Elle avait toujours été bonne cuisinière, et ce fut sa dernière joie. Elle préparait pour Bruno des repas somptueux, comme si elle avait été à la tête d’une tablée de dix personnes. Des poivrons à l’huile, des anchois, de la salade de pommes de terre : il y avait parfois cinq entrées différentes avant le plat principal – des courgettes farcies, un lapin aux olives, parfois un couscous. La seule chose qu’elle ne réussissait pas bien, c’était la pâtisserie ; mais les jours où elle touchait sa pension elle ramenait des boîtes de nougat, de la crème de marrons, des calissons d’Aix. Peu à peu, Bruno devint un enfant obèse et craintif. Elle-même ne mangeait presque rien. Le dimanche matin, elle se levait un peu plus tard ; il allait dans son lit, se blottissait contre son corps décharné. Parfois il s’imaginait armé d’un couteau, se relevant dans la nuit pour la poignarder en plein cœur ; il se voyait ensuite effondré, en larmes, devant son cadavre ; il s’imaginait qu’il mourrait peu après.

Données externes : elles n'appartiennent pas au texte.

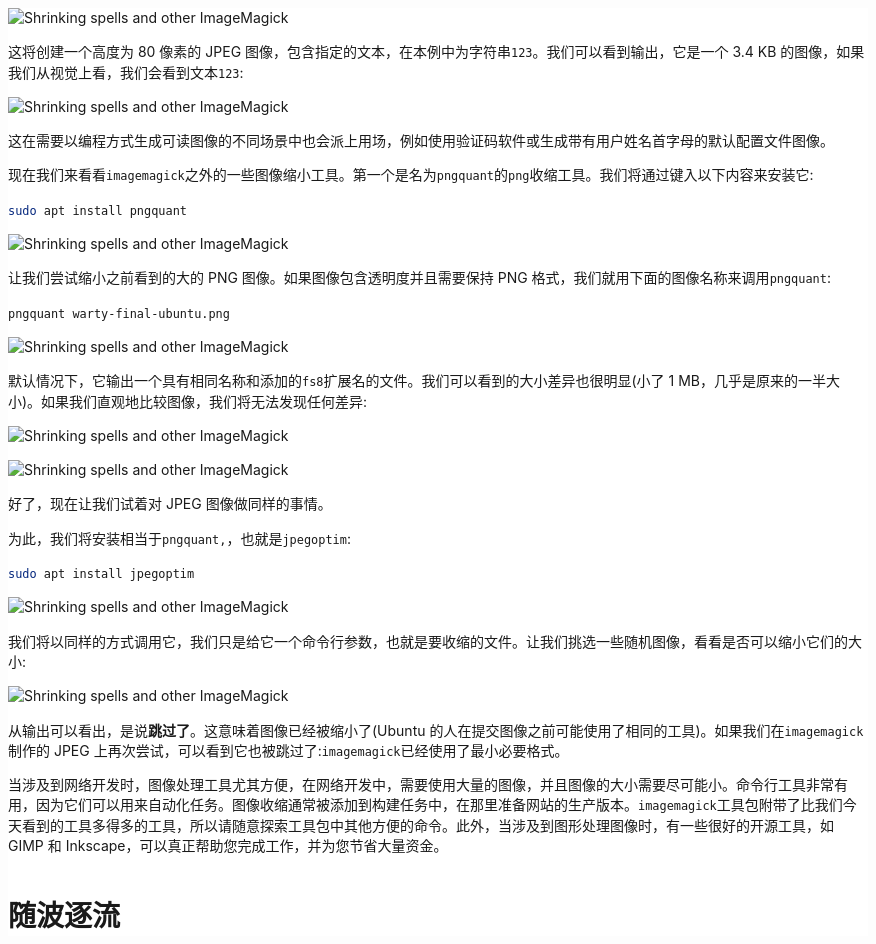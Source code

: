 ![Shrinking spells and other ImageMagick](graphics/image_05_009.jpg)

这将创建一个高度为 80 像素的 JPEG 图像，包含指定的文本，在本例中为字符串`123`。我们可以看到输出，它是一个 3.4 KB 的图像，如果我们从视觉上看，我们会看到文本`123`:

![Shrinking spells and other ImageMagick](graphics/image_05_010.jpg)

这在需要以编程方式生成可读图像的不同场景中也会派上用场，例如使用验证码软件或生成带有用户姓名首字母的默认配置文件图像。

现在我们来看看`imagemagick`之外的一些图像缩小工具。第一个是名为`pngquant`的`png`收缩工具。我们将通过键入以下内容来安装它:

```sh
sudo apt install pngquant

```

![Shrinking spells and other ImageMagick](graphics/image_05_011.jpg)

让我们尝试缩小之前看到的大的 PNG 图像。如果图像包含透明度并且需要保持 PNG 格式，我们就用下面的图像名称来调用`pngquant`:

```sh
pngquant warty-final-ubuntu.png

```

![Shrinking spells and other ImageMagick](graphics/image_05_012.jpg)

默认情况下，它输出一个具有相同名称和添加的`fs8`扩展名的文件。我们可以看到的大小差异也很明显(小了 1 MB，几乎是原来的一半大小)。如果我们直观地比较图像，我们将无法发现任何差异:

![Shrinking spells and other ImageMagick](graphics/image_05_013.jpg)

![Shrinking spells and other ImageMagick](graphics/image_05_014.jpg)

好了，现在让我们试着对 JPEG 图像做同样的事情。

为此，我们将安装相当于`pngquant,`，也就是`jpegoptim`:

```sh
sudo apt install jpegoptim

```

![Shrinking spells and other ImageMagick](graphics/image_05_015.jpg)

我们将以同样的方式调用它，我们只是给它一个命令行参数，也就是要收缩的文件。让我们挑选一些随机图像，看看是否可以缩小它们的大小:

![Shrinking spells and other ImageMagick](graphics/image_05_016.jpg)

从输出可以看出，是说**跳过了**。这意味着图像已经被缩小了(Ubuntu 的人在提交图像之前可能使用了相同的工具)。如果我们在`imagemagick`制作的 JPEG 上再次尝试，可以看到它也被跳过了:`imagemagick`已经使用了最小必要格式。

当涉及到网络开发时，图像处理工具尤其方便，在网络开发中，需要使用大量的图像，并且图像的大小需要尽可能小。命令行工具非常有用，因为它们可以用来自动化任务。图像收缩通常被添加到构建任务中，在那里准备网站的生产版本。`imagemagick`工具包附带了比我们今天看到的工具多得多的工具，所以请随意探索工具包中其他方便的命令。此外，当涉及到图形处理图像时，有一些很好的开源工具，如 GIMP 和 Inkscape，可以真正帮助您完成工作，并为您节省大量资金。

# 随波逐流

À la fin 1966 elle reçut une lettre de sa fille, qui avait eu son adresse par le père de Bruno – elle correspondait avec lui tous les ans à Noël. Janine n’exprimait pas de regrets particuliers pour le passé, qui était évoqué dans la phrase suivante : « J’ai appris la mort de papa et ton déménagement. » Elle annonçait par ailleurs qu’elle quittait la Californie pour revenir habiter dans le Sud de la France ; elle ne donnait pas d’adresse.

Un matin de mars 1967, en essayant de préparer des beignets de courgettes, la vieille femme renversa une bassine d’huile bouillante. Elle eut la force de sortir dans le couloir de l’immeuble, ses hurlements alertèrent des voisins. Le soir, en sortant de l’école, Bruno vit madame Haouzi, qui habitait au-dessus ; elle l’emmena directement à l’hôpital. Il eut le droit de voir sa grand-mère quelques minutes ; ses plaies étaient dissimulées par les draps. On lui avait donné beaucoup de morphine ; elle reconnut cependant Bruno, prit sa main entre les siennes ; puis on emmena l’enfant. Le cœur lâcha dans la nuit.

Pour la seconde fois, Bruno se trouva confronté à la mort ; pour la seconde fois, le sens de l’événement lui échappa à peu près totalement. Des années plus tard, lors de la remise d’un devoir de français ou d’une composition d’histoire réussie, il se promettait encore d’en parler à sa grand-mère. Aussitôt après, bien sûr, il disait qu’elle était morte ; mais c’était une pensée intermittente, qui n’interrompait pas réellement leur dialogue. Lorsqu’il fut reçu à l’agrégation de lettres modernes, il commenta longuement ses notes avec elle ; à l’époque, cependant, il n’y croyait plus que par éclipses. Pour l’occasion, il avait acheté deux boîtes de crème de marrons ; ce fut leur dernière grande conversation. Après la fin de ses études, une fois nommé à son premier poste d’enseignant, il s’aperçut qu’il avait changé, qu’il n’arrivait plus vraiment à entrer en contact avec elle ; l’image de sa grand-mère disparaissait lentement derrière le mur.